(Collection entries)
=====
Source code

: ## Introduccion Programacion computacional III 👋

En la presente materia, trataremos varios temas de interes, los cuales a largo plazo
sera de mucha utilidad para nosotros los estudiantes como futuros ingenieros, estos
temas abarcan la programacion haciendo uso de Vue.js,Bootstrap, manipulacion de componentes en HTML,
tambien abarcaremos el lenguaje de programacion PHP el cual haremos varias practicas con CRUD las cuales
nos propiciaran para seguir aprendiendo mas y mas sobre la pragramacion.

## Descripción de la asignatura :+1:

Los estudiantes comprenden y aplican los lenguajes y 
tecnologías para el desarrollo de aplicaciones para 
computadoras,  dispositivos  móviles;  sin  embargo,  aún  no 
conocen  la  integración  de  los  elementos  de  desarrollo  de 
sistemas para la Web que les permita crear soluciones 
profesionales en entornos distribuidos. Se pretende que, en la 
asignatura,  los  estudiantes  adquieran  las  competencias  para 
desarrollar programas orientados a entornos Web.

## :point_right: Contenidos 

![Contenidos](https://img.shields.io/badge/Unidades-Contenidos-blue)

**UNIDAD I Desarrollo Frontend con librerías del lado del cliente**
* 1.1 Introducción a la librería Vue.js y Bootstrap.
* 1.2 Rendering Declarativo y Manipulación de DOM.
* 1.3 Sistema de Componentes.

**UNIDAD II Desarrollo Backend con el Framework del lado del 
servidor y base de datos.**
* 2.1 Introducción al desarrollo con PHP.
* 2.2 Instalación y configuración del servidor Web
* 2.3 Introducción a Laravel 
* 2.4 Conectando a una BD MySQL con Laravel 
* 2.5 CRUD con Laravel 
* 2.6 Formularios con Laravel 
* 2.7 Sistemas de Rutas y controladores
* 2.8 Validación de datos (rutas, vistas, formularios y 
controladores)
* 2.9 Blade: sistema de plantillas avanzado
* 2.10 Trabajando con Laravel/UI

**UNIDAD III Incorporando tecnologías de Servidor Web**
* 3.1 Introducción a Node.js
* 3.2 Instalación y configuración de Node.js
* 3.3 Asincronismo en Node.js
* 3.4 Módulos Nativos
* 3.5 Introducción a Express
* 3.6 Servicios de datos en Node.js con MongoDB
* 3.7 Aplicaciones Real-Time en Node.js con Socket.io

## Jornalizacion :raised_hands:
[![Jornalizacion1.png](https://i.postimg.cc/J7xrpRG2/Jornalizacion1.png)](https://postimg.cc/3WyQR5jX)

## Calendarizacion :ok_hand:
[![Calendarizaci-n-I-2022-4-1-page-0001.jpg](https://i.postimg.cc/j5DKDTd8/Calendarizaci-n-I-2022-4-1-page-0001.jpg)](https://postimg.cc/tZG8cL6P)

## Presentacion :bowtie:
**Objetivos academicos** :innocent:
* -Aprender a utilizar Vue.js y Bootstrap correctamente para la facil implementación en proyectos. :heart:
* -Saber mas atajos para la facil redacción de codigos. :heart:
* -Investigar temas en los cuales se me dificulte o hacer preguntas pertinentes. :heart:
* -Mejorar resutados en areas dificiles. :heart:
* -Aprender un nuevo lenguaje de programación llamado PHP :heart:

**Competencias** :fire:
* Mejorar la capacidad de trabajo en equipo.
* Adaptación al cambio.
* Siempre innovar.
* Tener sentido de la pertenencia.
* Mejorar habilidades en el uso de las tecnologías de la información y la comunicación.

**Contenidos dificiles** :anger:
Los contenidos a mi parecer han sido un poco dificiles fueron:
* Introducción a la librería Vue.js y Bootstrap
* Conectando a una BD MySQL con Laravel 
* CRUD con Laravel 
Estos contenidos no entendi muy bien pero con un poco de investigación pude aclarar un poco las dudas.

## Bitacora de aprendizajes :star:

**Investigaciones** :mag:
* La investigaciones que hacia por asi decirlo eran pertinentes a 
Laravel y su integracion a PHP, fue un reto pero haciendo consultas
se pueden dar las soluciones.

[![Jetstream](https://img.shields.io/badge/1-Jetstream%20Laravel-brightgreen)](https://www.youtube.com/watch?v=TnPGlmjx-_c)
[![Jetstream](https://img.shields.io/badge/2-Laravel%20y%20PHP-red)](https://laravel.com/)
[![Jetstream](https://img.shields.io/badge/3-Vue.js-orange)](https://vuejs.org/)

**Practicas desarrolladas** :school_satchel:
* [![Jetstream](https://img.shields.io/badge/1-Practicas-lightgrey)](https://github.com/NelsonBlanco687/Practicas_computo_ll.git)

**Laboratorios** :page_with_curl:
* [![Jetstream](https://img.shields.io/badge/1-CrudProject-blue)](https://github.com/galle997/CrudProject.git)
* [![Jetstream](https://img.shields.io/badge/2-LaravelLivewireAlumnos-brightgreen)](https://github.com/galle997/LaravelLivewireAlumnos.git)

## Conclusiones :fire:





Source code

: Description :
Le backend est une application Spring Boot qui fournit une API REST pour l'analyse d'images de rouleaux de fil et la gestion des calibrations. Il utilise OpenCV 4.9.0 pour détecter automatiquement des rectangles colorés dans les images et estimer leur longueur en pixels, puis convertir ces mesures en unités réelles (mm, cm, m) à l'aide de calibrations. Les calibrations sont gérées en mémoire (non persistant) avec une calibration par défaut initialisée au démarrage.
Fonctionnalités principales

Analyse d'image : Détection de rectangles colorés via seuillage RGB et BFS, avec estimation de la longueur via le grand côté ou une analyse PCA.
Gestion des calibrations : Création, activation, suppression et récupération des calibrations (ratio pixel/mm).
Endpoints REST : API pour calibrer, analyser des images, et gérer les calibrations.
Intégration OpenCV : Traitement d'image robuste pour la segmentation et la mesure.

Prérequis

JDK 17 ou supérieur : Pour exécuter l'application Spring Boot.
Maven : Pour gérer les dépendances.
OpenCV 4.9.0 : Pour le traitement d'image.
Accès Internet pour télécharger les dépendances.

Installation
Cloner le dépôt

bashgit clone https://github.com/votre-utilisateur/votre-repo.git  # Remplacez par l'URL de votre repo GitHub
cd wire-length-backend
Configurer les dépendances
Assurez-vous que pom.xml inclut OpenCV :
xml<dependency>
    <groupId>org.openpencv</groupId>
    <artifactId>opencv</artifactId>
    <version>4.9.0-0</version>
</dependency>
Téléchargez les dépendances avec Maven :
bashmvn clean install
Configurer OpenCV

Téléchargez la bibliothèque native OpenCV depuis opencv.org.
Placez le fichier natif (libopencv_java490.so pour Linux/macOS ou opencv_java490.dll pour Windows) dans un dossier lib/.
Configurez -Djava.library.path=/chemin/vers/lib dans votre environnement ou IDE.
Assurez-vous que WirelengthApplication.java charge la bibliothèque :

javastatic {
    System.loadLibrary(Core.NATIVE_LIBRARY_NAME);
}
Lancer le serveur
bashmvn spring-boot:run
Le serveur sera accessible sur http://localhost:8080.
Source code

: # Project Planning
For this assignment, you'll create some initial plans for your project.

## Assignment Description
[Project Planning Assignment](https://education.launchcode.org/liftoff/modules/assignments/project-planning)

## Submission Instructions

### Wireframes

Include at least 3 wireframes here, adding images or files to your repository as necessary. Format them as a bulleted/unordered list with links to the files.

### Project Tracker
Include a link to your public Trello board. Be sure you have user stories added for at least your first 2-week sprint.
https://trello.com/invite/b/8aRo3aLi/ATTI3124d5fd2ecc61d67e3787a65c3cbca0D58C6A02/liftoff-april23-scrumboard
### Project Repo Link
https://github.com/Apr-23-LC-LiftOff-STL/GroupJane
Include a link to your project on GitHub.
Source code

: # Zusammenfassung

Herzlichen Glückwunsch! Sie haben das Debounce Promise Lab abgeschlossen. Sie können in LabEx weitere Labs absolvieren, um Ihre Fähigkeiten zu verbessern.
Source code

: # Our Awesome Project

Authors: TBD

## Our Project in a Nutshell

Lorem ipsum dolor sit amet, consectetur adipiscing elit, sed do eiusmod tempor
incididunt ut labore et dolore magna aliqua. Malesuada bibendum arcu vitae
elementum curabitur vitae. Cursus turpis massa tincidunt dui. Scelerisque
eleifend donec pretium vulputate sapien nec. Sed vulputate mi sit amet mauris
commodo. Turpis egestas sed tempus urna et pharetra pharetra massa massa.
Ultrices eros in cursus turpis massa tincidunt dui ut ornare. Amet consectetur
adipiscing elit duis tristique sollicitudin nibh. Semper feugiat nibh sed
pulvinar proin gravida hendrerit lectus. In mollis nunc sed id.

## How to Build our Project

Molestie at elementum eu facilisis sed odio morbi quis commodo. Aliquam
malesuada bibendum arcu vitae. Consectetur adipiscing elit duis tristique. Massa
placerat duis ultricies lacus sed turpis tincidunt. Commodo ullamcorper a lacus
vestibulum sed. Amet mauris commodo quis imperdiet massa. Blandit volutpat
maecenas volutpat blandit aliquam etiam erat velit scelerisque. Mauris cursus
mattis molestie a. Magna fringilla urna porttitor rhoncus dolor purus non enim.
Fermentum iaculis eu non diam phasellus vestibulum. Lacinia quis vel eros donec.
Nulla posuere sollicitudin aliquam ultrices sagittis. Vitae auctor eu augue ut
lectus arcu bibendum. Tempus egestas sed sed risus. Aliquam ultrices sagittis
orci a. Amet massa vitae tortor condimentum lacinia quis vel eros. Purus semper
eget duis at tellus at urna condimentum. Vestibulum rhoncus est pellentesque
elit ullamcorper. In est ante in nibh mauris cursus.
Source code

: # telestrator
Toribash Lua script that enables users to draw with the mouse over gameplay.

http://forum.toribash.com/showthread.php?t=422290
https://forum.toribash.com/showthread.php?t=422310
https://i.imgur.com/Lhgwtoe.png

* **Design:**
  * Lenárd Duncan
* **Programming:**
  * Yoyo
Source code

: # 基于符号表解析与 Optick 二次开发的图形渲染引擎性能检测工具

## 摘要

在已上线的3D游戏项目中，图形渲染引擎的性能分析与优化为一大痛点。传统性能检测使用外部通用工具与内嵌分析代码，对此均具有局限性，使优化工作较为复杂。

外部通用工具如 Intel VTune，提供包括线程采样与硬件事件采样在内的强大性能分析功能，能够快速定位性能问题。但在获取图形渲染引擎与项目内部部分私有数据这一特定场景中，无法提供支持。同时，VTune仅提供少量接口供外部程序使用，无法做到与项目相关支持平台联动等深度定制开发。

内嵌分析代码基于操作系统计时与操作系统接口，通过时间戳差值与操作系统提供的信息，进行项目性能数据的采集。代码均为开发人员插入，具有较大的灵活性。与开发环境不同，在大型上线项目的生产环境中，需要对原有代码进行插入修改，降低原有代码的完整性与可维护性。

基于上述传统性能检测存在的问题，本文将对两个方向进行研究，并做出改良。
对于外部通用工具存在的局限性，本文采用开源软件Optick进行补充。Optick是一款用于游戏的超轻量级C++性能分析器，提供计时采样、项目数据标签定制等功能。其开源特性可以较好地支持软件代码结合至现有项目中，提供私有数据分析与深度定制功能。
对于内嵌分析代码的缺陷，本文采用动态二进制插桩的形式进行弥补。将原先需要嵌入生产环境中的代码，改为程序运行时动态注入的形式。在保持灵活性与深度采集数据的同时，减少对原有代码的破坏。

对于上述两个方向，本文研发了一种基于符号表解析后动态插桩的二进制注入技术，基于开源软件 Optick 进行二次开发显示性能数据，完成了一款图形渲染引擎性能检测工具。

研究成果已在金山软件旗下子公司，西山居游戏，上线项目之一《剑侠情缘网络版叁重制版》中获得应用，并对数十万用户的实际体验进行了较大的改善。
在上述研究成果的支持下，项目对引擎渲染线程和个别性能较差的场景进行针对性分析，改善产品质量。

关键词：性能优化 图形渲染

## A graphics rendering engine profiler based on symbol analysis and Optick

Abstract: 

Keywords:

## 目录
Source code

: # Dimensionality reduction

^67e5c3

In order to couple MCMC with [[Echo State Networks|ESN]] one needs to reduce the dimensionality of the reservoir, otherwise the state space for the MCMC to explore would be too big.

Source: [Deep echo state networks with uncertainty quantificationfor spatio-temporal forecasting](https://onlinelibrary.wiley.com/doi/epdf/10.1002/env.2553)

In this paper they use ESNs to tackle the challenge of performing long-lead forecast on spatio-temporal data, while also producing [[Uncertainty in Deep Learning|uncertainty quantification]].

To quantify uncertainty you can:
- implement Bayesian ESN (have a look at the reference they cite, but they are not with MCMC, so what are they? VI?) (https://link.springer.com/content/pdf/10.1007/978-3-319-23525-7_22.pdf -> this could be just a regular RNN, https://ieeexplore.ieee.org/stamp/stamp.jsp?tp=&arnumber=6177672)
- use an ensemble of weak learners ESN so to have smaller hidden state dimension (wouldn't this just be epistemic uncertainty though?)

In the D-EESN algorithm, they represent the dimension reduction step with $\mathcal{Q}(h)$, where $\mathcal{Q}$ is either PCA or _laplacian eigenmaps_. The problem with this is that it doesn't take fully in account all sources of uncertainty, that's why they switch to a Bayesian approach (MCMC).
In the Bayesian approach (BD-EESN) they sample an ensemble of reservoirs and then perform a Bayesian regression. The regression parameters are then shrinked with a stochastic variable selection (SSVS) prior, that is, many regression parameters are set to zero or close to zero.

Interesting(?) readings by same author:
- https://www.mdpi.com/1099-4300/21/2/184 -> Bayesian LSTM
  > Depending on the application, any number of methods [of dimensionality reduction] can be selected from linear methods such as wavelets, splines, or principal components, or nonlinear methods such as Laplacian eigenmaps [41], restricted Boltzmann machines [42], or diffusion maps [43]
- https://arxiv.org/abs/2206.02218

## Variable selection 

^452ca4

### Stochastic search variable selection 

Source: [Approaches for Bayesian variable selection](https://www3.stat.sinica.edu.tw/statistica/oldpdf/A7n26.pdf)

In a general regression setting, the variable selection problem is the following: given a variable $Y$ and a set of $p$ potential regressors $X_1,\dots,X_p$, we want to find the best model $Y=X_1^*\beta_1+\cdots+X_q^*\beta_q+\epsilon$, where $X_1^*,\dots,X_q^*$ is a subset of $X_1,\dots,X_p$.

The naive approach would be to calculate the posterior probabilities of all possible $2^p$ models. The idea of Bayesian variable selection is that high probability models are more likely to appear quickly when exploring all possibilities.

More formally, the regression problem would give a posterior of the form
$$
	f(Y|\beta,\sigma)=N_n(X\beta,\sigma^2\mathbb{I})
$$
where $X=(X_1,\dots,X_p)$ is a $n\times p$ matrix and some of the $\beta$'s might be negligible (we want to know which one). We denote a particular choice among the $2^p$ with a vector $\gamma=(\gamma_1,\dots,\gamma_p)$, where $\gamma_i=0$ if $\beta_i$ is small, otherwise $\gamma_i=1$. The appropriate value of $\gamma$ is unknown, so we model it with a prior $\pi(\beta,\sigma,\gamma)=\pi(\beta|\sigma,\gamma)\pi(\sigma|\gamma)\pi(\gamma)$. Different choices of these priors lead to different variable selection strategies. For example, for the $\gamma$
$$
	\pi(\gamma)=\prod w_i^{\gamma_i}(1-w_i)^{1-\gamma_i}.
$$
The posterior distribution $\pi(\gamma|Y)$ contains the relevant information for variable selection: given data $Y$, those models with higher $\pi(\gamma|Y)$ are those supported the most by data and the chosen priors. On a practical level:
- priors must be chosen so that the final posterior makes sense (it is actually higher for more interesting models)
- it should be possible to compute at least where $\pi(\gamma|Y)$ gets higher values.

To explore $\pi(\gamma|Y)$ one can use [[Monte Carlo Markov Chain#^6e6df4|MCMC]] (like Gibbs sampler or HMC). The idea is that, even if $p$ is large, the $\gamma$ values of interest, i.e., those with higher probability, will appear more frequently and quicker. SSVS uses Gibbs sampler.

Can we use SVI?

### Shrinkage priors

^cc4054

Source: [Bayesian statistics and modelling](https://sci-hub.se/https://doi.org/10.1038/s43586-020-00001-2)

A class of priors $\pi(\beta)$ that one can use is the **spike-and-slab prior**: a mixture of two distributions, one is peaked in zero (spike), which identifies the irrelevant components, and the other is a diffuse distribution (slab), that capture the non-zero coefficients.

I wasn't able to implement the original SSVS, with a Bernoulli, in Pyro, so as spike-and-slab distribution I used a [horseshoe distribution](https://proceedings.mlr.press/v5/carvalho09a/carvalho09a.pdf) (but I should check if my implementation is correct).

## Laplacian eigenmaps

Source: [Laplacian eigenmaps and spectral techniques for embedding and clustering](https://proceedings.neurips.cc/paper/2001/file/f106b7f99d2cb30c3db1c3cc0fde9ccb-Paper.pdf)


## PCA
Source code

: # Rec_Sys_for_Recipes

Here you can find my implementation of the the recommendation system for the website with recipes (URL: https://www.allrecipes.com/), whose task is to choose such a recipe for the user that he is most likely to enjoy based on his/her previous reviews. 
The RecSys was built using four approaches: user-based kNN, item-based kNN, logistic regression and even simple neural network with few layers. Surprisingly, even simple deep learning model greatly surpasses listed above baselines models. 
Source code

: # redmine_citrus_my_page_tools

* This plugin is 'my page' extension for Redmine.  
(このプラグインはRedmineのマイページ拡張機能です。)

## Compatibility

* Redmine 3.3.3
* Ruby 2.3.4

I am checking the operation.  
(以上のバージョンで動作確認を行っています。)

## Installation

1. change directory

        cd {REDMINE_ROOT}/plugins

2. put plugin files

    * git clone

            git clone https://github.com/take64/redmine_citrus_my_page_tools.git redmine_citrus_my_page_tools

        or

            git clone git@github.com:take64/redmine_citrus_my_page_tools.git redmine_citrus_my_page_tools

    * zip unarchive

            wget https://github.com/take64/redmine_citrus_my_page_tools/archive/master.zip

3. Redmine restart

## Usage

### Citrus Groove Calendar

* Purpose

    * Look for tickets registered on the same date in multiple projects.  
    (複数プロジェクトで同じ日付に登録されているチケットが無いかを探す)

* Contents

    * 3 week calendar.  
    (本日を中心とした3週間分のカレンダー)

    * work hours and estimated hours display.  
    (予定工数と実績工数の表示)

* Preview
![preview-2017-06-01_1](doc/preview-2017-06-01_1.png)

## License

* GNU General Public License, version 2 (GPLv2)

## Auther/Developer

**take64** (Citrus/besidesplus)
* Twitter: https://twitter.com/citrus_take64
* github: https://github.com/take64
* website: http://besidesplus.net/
=====
What is needed: The answer should hold the lines from the one containing "2. put plugin files" through the end of the entries above, set down exactly, with both ends included.

Output for this task:
2. put plugin files

    * git clone

            git clone https://github.com/take64/redmine_citrus_my_page_tools.git redmine_citrus_my_page_tools

        or

            git clone git@github.com:take64/redmine_citrus_my_page_tools.git redmine_citrus_my_page_tools

    * zip unarchive

            wget https://github.com/take64/redmine_citrus_my_page_tools/archive/master.zip

3. Redmine restart

## Usage

### Citrus Groove Calendar

* Purpose

    * Look for tickets registered on the same date in multiple projects.  
    (複数プロジェクトで同じ日付に登録されているチケットが無いかを探す)

* Contents

    * 3 week calendar.  
    (本日を中心とした3週間分のカレンダー)

    * work hours and estimated hours display.  
    (予定工数と実績工数の表示)

* Preview
![preview-2017-06-01_1](doc/preview-2017-06-01_1.png)

## License

* GNU General Public License, version 2 (GPLv2)

## Auther/Developer

**take64** (Citrus/besidesplus)
* Twitter: https://twitter.com/citrus_take64
* github: https://github.com/take64
* website: http://besidesplus.net/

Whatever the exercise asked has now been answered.